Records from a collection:
-*-*-
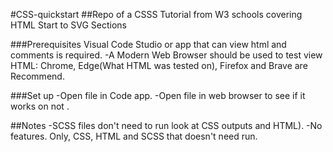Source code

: #CSS-quickstart
##Repo of a CSSS Tutorial from W3 schools covering HTML Start to SVG Sections

###Prerequisites
Visual Code Studio or app that can view html and comments is required.
-A Modern Web Browser should be used to test view HTML: Chrome, Edge(What HTML was tested on), Firefox and Brave are Recommend.

###Set up
-Open file in Code app.
-Open file in web browser to see if it works on not .

##Notes
-SCSS files don't need to run look at CSS outputs and HTML).
-No features. Only, CSS, HTML and SCSS that doesn't need run.
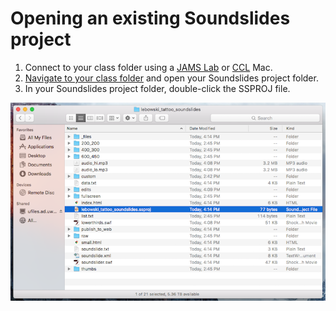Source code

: # Opening an existing Soundslides project

1. Connect to your class folder using a [JAMS Lab](https://jjloomis.gitbooks.io/file-and-folder-management/content/connecting-in-jams-lab.html "File and Folder Management - Connecting to Class Folder in a JAMS Lab") or [CCL](https://jjloomis.gitbooks.io/file-and-folder-management/content/connecting-in-ccl.html) Mac.
2. [Navigate to your class folder](https://jjloomis.gitbooks.io/file-and-folder-management/content/navigating-folder-tree.html) and open your Soundslides project folder.
3. In your Soundslides project folder, double-click the SSPROJ file.

![Opening an existing Soundslides project.](/assets/soundslides-opening-an-existing-soundslides-project.png)

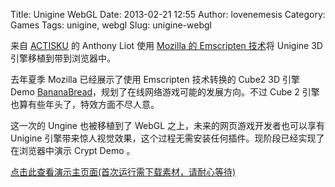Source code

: Title: Unigine WebGL
Date: 2013-02-21 12:55
Author: lovenemesis
Category: Games
Tags: unigine, webgl
Slug: unigine-webgl

来自 [ACTISKU](http://www.actisku.com/) 的 Anthony Liot 使用 [Mozilla 的
Emscripten 技术](http://linuxtoy.org/archives/emscripten.html)将 Unigine
3D 引擎移植到带到浏览器中。

去年夏季 Mozilla 已经展示了使用 Emscripten 技术转换的 Cube2 3D 引擎 Demo
[BananaBread](http://linuxtoy.org/archives/mozilla-bananabread.html)，规划了在线网络游戏可能的发展方向。不过
Cube 2 引擎也算有些年头了，特效方面不尽人意。

这一次的 Ungine 也被移植到了 WebGL 之上，未来的网页游戏开发者也可以享有
Unigine
引擎带来惊人视觉效果，这个过程无需安装任何插件。现阶段已经实现了在浏览器中演示
Crypt Demo 。

[点击此查看演示主页面(首次运行需下载素材，请耐心等待)](http://crypt-webgl.unigine.com/)
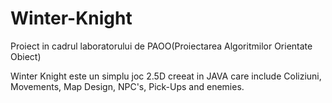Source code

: # Winter-Knight
Proiect in cadrul laboratorului de PAOO(Proiectarea Algoritmilor Orientate Obiect)

Winter Knight este un simplu joc 2.5D creeat in JAVA care include Coliziuni, Movements, Map Design, NPC's, Pick-Ups and enemies.
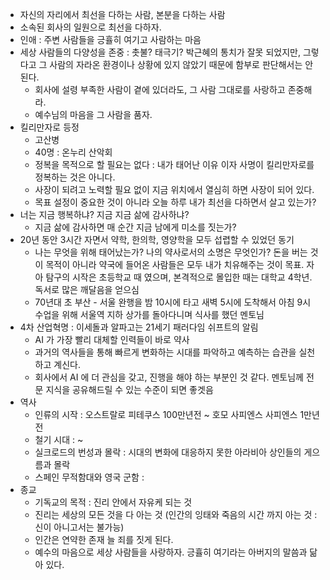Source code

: - 자신의 자리에서 최선을 다하는 사람, 본분을 다하는 사람
- 소속된 회사의 일원으로 최선을 다하자.
- 인애 : 주변 사람들을 긍휼히 여기고 사람하는 마음
- 세상 사람들의 다양성을 존중 : 촛불? 태극기? 박근혜의 통치가 잘못 되었지만, 그렇다고 그 사람의 자라온 환경이나 상황에 있지 않았기 때문에 함부로 판단해서는 안된다.
  - 회사에 설령 부족한 사람이 곁에 있더라도, 그 사람 그대로를 사랑하고 존중해라.
  - 예수님의 마음을 그 사람을 품자.
- 킬리만자로 등정
  - 고산병
  - 40명 : 온누리 산악회
  - 정복을 목적으로 할 필요는 없다 : 내가 태어난 이유 이자 사명이 킬리만자로를 정복하는 것은 아니다.
  - 사장이 되려고 노력할 필요 없이 지금 위치에서 열심히 하면 사장이 되어 있다.
  - 목표 설정이 중요한 것이 아니라 오늘 하루 내가 최선을 다하면서 살고 있는가?
- 너는 지금 행복하냐? 지금 지금 삶에 감사하냐?
  - 지금 삶에 감사하면 매 순간 지금 남에게 미소를 짓는가?
- 20년 동안 3시간 자면서 약학, 한의학, 영양학을 모두 섭렵할 수 있었던 동기
  - 나는 무엇을 위해 태어났는가? 나의 약사로서의 소명은 무엇인가? 돈을 버는 것이 목적이 아니라 약국에 들어온 사람들은 모두 내가 치유해주는 것이 목표. 자아 탐구의 시작은 초등학교 때 였으며, 본격적으로 몰입한 때는 대학교 4학년. 독서로 많은 깨달음을 얻으심
  - 70년대 초 부산 - 서울 완행을 밤 10시에 타고 새벽 5시에 도착해서 아침 9시 수업을 위해 서울역 지하 상가를 돌아다니며 식사를 했던 멘토님
- 4차 산업혁명 : 이세돌과 알파고는 21세기 패러다임 쉬프트의 알림
  - AI 가 가장 빨리 대체할 인력들이 바로 약사
  - 과거의 역사들을 통해 빠르게 변화하는 시대를 파악하고 예측하는 습관을 실천하고 계신다.
  - 회사에서 AI 에 더 관심을 갖고, 진행을 해야 하는 부분인 것 같다. 멘토님께 전문 지식을 공유해드릴 수 있는 수준이 되면 좋겟음
- 역사
  - 인류의 시작 : 오스트랄로 피테쿠스 100만년전 ~ 호모 사피엔스 사피엔스 1만년 전
  - 철기 시대 : ~
  - 실크로드의 번성과 몰락 : 시대의 변화에 대응하지 못한 아라비아 상인들의 게으름과 몰락
  - 스페인 무적함대와 영국 군함 :
- 종교
  - 기독교의 목적 : 진리 안에서 자유케 되는 것
  - 진리는 세상의 모든 것을 다 아는 것 (인간의 잉태와 죽음의 시간 까지 아는 것 : 신이 아니고서는 불가능)
  - 인간은 연약한 존재 늘 죄를 짓게 된다.
  - 예수의 마음으로 세상 사람들을 사랑하자. 긍휼히 여기라는 아버지의 말씀과 닮아 있다.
-*-*-
:: Brief ::
Write down exactly the span of lines above from the one containing "# Opening an existing Soundslides project" to the one containing "3. In your Soundslides", both ends included.

:: Problem solution ::
: # Opening an existing Soundslides project

1. Connect to your class folder using a [JAMS Lab](https://jjloomis.gitbooks.io/file-and-folder-management/content/connecting-in-jams-lab.html "File and Folder Management - Connecting to Class Folder in a JAMS Lab") or [CCL](https://jjloomis.gitbooks.io/file-and-folder-management/content/connecting-in-ccl.html) Mac.
2. [Navigate to your class folder](https://jjloomis.gitbooks.io/file-and-folder-management/content/navigating-folder-tree.html) and open your Soundslides project folder.
3. In your Soundslides project folder, double-click the SSPROJ file.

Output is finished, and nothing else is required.